Est-il surprenant de découvrir que des personnalités nigériennes de premier rang ont été corrompues pour le fils de l'ancien Premier ministre gabonais pour décrocher des concessions minières ? La plupart des Nigériens répondront sans doute NON, tant le climat général de la conduite des affaires publiques sent la pourriture. Les cas de malversations financières, associées à des scandales financiers de grande ampleur, sur fond de corruption et de trafics divers, ont depuis longtemps édifié les Nigériens sur l'ampleur du mal au Niger. Le silence opposé par Niamey à la révélation de l'affaire Mebiane alors que la Guinée, par exemple, a exprimé publiquement sa disponibilité à coopérer avec la justice américaine, est en soi troublant. Pour beaucoup d'observateurs avisés sur les pratiques des autorités nigériennes, c'est un signal fort qui est envoyé aux autorités judiciaires américaines. Il est hors de question de coopérer sur cette question. Cette position ressemble fort bien à Niamey sous Mahamadou Issoufou d'autant que dans bien des cas concernant la vie publique nationale, des présumés coupables dans plusieurs affaires ont été protégés contre la justice, voire promus à des postes de responsabilité supérieure. Or, dans l'affaire Mebiane, justement, les contours des personnalités rendus publics par la justice américaine laissent supposer qu'il s'agit de personnalitésclés du régime et de leurs progénitures.

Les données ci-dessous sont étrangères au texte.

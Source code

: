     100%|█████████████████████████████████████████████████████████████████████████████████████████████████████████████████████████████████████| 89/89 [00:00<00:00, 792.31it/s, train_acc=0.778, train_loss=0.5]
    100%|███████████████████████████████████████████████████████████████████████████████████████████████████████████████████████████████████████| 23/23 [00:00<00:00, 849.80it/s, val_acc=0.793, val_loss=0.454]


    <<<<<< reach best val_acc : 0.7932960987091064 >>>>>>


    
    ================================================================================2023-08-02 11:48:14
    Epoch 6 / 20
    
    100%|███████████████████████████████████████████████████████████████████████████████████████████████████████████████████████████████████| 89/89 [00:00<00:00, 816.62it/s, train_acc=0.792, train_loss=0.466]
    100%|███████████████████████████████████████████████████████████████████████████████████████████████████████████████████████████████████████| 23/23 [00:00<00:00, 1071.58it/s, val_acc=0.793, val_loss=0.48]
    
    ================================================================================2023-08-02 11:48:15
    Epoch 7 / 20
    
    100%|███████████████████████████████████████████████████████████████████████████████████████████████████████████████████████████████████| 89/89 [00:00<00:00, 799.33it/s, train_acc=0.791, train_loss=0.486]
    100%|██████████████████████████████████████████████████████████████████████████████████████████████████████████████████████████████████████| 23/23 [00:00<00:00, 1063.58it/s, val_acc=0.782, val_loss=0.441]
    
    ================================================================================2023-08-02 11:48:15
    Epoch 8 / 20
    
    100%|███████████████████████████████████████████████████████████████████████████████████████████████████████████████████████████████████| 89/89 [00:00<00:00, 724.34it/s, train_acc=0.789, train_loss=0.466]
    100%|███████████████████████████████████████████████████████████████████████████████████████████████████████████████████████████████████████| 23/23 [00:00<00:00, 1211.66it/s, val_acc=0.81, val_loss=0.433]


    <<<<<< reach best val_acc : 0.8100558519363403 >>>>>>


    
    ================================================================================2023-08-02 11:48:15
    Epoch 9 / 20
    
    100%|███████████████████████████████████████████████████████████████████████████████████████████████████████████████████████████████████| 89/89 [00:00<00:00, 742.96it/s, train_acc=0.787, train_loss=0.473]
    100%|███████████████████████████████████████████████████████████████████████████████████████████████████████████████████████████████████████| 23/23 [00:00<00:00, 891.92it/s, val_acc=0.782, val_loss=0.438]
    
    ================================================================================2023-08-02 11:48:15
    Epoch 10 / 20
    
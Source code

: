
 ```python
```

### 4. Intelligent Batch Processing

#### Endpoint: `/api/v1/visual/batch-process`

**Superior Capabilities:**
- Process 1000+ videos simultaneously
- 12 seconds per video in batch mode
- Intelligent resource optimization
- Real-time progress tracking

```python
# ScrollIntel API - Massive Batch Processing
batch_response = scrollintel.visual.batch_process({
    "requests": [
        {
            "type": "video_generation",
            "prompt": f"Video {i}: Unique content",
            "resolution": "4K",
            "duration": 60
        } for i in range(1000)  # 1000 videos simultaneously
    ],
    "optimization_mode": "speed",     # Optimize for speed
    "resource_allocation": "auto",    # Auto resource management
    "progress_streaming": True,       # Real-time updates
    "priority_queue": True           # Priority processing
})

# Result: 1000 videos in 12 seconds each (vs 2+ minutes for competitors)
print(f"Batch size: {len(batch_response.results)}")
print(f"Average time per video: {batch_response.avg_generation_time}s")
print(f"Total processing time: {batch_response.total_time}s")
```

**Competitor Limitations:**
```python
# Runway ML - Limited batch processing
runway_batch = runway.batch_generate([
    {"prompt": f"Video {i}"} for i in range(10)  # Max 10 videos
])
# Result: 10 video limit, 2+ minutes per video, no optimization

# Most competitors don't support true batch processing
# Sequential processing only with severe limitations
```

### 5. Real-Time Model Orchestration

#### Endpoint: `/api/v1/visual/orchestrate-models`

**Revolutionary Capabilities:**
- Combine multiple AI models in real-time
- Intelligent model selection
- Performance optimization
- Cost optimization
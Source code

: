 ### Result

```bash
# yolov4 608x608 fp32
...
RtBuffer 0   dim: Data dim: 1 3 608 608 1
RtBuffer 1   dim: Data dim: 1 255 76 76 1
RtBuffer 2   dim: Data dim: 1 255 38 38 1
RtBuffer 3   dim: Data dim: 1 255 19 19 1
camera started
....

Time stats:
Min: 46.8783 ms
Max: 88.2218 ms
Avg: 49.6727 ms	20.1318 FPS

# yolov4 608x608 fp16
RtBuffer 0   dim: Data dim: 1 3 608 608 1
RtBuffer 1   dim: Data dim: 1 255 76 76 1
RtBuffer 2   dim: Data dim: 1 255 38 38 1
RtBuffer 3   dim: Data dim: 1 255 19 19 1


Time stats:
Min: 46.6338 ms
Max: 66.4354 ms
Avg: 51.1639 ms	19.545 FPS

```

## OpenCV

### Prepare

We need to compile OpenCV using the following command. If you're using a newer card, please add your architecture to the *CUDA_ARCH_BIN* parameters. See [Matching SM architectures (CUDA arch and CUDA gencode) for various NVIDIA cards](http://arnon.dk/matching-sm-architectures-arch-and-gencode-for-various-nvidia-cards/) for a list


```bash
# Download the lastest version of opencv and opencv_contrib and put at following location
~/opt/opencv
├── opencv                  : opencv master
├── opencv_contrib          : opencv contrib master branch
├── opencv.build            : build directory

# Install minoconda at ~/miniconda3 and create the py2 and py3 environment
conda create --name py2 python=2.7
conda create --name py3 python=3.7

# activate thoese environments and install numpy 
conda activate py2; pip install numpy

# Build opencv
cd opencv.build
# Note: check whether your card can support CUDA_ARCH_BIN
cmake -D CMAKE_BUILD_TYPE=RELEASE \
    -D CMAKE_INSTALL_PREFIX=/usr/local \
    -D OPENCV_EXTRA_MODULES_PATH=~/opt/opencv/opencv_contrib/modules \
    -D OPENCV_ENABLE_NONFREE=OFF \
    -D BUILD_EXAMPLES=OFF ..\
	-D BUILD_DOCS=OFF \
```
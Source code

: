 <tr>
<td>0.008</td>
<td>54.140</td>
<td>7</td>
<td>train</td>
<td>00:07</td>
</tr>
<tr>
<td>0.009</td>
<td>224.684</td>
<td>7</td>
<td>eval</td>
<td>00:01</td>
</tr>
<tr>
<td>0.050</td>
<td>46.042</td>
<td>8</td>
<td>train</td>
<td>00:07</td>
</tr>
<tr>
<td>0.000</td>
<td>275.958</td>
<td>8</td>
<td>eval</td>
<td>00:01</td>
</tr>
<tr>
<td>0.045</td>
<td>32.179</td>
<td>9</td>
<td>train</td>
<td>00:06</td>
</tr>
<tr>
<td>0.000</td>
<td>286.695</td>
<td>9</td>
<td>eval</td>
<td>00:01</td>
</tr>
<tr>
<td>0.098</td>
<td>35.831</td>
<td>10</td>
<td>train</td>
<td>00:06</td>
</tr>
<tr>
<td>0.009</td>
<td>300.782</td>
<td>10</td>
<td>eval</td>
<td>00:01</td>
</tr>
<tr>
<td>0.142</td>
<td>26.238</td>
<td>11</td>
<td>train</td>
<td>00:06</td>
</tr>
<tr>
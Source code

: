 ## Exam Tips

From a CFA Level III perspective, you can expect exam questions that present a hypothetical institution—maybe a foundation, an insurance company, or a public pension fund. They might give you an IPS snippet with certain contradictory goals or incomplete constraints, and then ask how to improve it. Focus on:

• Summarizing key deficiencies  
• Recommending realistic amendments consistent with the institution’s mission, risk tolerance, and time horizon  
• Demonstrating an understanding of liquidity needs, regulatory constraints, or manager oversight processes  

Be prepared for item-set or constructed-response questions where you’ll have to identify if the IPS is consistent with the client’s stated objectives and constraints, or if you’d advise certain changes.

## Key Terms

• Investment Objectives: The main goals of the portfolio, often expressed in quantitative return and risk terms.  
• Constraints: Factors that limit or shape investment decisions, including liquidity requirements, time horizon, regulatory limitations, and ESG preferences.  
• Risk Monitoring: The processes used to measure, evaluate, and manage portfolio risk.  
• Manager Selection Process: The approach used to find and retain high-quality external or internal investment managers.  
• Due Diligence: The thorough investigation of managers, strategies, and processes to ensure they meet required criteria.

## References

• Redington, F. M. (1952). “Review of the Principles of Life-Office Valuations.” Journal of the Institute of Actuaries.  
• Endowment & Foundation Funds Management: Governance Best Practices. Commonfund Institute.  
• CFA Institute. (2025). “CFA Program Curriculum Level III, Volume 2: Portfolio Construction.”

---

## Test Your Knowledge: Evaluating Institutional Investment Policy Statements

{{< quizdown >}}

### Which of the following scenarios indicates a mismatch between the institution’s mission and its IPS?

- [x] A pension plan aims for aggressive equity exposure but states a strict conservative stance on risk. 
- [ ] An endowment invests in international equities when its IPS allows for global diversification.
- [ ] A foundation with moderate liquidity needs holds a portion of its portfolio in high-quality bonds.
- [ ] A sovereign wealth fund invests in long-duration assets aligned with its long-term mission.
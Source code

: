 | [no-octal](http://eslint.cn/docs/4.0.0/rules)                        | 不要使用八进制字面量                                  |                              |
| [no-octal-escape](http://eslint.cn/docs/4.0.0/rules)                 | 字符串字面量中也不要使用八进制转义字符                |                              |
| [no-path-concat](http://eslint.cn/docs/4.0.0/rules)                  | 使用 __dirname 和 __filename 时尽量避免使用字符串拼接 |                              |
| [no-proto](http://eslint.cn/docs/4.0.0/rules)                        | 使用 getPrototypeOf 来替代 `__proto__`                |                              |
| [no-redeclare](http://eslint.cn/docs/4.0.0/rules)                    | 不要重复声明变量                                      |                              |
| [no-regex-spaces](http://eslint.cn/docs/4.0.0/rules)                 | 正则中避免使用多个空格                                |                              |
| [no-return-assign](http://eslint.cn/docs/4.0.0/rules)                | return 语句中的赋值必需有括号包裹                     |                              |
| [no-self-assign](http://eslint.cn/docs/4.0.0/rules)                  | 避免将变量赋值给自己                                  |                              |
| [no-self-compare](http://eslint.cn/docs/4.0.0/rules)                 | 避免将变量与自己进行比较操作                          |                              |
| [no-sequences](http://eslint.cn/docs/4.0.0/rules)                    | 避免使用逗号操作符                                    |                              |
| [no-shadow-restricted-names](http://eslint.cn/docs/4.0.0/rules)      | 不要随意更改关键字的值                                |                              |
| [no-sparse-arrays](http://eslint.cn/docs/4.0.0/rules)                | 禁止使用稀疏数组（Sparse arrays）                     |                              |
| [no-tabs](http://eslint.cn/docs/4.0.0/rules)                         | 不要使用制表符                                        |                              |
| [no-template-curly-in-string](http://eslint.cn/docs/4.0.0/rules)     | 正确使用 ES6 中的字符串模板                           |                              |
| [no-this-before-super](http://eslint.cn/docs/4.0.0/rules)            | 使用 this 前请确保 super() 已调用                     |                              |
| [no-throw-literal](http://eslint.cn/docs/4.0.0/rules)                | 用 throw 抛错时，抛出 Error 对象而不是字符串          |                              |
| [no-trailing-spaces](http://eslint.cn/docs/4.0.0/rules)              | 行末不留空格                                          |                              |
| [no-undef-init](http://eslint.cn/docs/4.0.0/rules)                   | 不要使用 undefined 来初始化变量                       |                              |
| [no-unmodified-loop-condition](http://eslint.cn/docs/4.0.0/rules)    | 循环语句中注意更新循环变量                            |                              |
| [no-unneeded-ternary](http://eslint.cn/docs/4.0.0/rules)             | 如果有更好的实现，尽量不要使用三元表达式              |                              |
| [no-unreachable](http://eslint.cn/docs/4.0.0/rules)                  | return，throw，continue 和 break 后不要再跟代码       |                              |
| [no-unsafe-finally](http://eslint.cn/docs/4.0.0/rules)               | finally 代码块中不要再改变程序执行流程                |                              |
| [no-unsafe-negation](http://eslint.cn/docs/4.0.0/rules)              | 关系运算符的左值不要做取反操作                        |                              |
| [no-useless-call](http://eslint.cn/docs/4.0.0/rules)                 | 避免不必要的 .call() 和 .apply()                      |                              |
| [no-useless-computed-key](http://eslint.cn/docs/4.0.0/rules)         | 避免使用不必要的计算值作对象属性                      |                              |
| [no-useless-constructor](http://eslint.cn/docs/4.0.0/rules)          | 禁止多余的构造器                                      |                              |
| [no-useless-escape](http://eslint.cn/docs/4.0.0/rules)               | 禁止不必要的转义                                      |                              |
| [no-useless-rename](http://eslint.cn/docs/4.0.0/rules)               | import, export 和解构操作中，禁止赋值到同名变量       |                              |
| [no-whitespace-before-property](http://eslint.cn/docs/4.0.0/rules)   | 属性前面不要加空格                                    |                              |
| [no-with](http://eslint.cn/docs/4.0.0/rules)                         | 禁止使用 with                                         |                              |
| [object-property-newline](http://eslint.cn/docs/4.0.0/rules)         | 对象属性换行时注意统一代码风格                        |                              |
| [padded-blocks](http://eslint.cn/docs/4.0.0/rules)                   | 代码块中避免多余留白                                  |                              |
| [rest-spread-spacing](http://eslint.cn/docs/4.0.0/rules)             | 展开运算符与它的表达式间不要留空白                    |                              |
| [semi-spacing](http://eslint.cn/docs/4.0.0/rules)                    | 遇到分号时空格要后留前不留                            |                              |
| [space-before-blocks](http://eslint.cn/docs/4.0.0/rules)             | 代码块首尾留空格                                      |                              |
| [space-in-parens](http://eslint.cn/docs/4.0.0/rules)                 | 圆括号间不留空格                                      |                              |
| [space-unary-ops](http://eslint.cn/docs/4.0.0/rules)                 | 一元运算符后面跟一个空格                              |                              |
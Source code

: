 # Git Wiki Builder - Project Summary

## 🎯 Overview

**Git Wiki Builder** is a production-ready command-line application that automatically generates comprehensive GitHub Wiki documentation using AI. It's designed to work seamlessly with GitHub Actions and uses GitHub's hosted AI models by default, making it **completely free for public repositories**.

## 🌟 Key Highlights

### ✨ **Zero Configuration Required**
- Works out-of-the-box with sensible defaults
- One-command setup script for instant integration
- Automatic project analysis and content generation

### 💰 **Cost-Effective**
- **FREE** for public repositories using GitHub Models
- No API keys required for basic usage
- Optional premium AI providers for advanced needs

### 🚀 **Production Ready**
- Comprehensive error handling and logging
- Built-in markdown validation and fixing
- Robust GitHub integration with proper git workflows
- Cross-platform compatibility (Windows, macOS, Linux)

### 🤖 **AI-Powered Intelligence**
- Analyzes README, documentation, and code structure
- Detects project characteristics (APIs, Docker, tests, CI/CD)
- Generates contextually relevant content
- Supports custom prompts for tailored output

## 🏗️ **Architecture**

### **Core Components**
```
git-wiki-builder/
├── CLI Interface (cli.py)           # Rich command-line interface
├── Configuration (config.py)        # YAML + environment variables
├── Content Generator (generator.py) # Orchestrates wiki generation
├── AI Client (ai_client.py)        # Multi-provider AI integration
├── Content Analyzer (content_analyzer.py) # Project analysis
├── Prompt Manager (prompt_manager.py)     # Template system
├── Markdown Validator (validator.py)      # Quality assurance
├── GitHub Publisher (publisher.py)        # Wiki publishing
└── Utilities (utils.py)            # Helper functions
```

En attendant que la lumière soit faite sur les identités des personnalités nigériennes corrompues par Samuel Mebiane pour l'obtention de concessions minières, le Rotab [Ndlr : Réseau pour la transparence budgétaire] d'Ali Idrissa et Transparency Niger de Mamane Wada ne diront pas qu'ils n'ont pas jamais eu connaissance de ce scandale de corruption porté à la connaissance du monde entier par les autorités judiciaires américaines.